Wir haben uns tatsächlich verloren und haben es genossen. In den Details nämlich: den spitz zulaufenden Turnschuhen, die wie mittelalterliche Stiefelchen ausschauen, und den Mikrofonnippeln, in die der Mund Geräusche gibt, ohne zu nehmen, und dem Vorhang, der langsam wie eine Guillotine herabfällt und wieder nach oben geht wie ein Dacapo. Im Aufflackern der Erinnerung schauen wir beiden Performer*innen dabei zu, wie sie ihre Hände vor die Augen halten, um sie vor einer Sonne zu schützen, die irgendwo im Off leuchtet, zucken wie sie zusammen und erinnern uns an die psychedelische Nacht, in der auch wir Ritter waren und nur das grelle Licht irgendwo im Off uns aufhalten konnte. Wir denken über unsere Abenteuer auf der Bühne nach und fragen uns, beinahe ernsthaft: „Sollen wir auch tanzen?“ Und genau zu diesem Zeitpunkt verlieren wir uns bereitwillig, wenden uns einer Fiktion zu und galoppieren mit voller Wucht vorwärts, auf und davon: Die Assoziationskette, die eine so sorgfältig ausgearbeitete Performance hervorrufen kann, verbindet uns miteinander und bringt uns dazu, eingehender darüber nachzudenken, welche Möglichkeiten uns die Kunst bietet, und selbst Kunst zu machen.

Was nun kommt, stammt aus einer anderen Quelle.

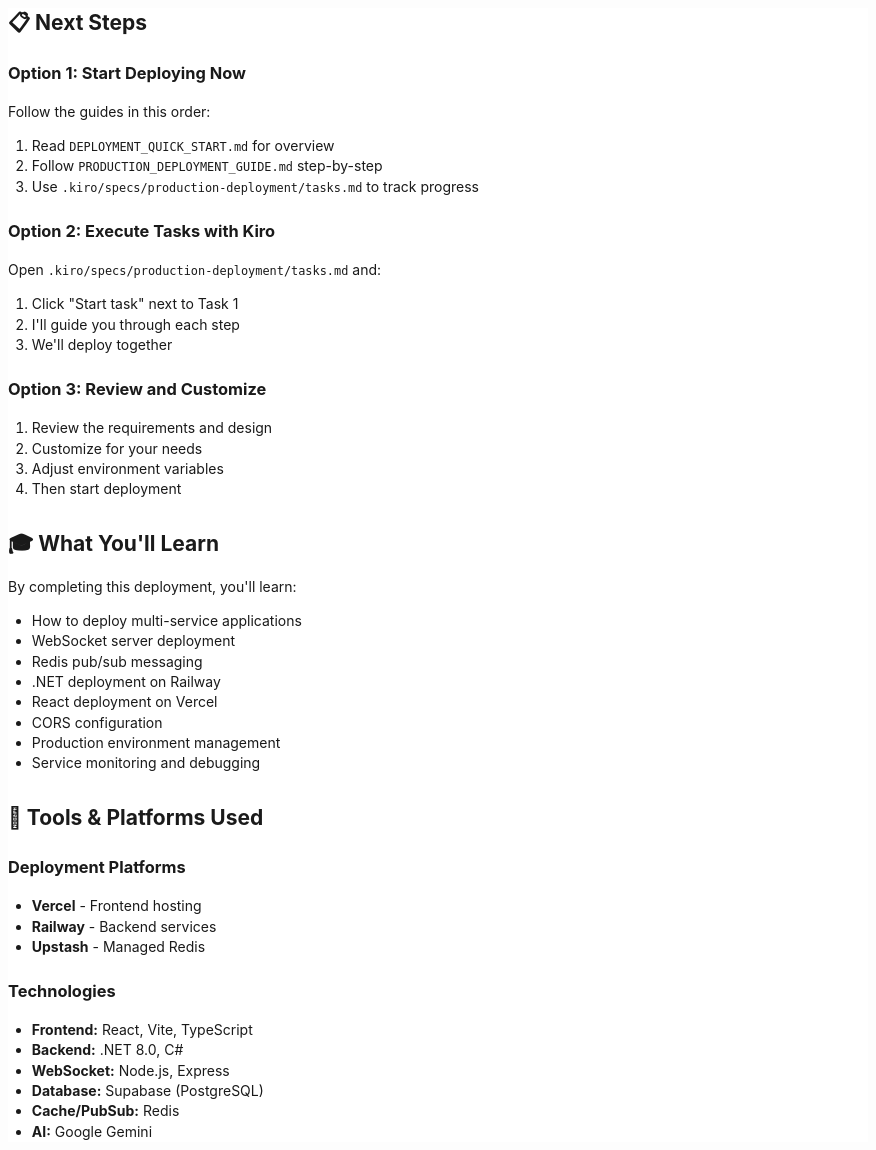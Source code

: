 ## 📋 Next Steps

### Option 1: Start Deploying Now

Follow the guides in this order:
1. Read `DEPLOYMENT_QUICK_START.md` for overview
2. Follow `PRODUCTION_DEPLOYMENT_GUIDE.md` step-by-step
3. Use `.kiro/specs/production-deployment/tasks.md` to track progress

### Option 2: Execute Tasks with Kiro

Open `.kiro/specs/production-deployment/tasks.md` and:
1. Click "Start task" next to Task 1
2. I'll guide you through each step
3. We'll deploy together

### Option 3: Review and Customize

1. Review the requirements and design
2. Customize for your needs
3. Adjust environment variables
4. Then start deployment

## 🎓 What You'll Learn

By completing this deployment, you'll learn:
- How to deploy multi-service applications
- WebSocket server deployment
- Redis pub/sub messaging
- .NET deployment on Railway
- React deployment on Vercel
- CORS configuration
- Production environment management
- Service monitoring and debugging

## 🔧 Tools & Platforms Used

### Deployment Platforms
- **Vercel** - Frontend hosting
- **Railway** - Backend services
- **Upstash** - Managed Redis

### Technologies
- **Frontend:** React, Vite, TypeScript
- **Backend:** .NET 8.0, C#
- **WebSocket:** Node.js, Express
- **Database:** Supabase (PostgreSQL)
- **Cache/PubSub:** Redis
- **AI:** Google Gemini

Das ist das Schöne an Don Quijote und an der anschaulichen Wiederaneignung der Figur des Don Quijote durch diese anderen „fragmentierten Verkörperungen“ – sie untergräbt die Autorität des Literaturkanons und gibt uns die Möglichkeit der Autor*innenschaft zurück, die immer eine Möglichkeit, aber nie eine Selbstverständlichkeit ist. Und so verlassen wir die Halle G und warten am Burgring 15 Minuten darauf, dass der Zweier kommt, und während wir warten, tippen wir eine Notiz in unser Telefon: „I have been writing Don Quixote 4 U all this time.

 

[1] Definition von „quixotic“ aus dem Online-Wörterbuch bab.la (en.bab.la/dictionary/english/quixotic), dessen englische Einträge von Oxford Languages stammen.
[2] Aus dem Abendprogramm.

 

 

Miriam Stoney lebt und arbeitet als Schriftstellerin, Übersetzerin und Künstlerin in Wien. Performance- und Installationsarbeiten wurden bereits im Austrian Cultural Forum, London, im Salzburger Kunstverein, im Kunstverein München, bei der Kyiv Biennale, Wien, im Belvedere 21, Wien, und in der Klosterruine Berlin gezeigt. Ihre Beiträge erscheinen in diversen Literaturzeitschriften, Künstler*innenbüchern und Ausstellungskatalogen.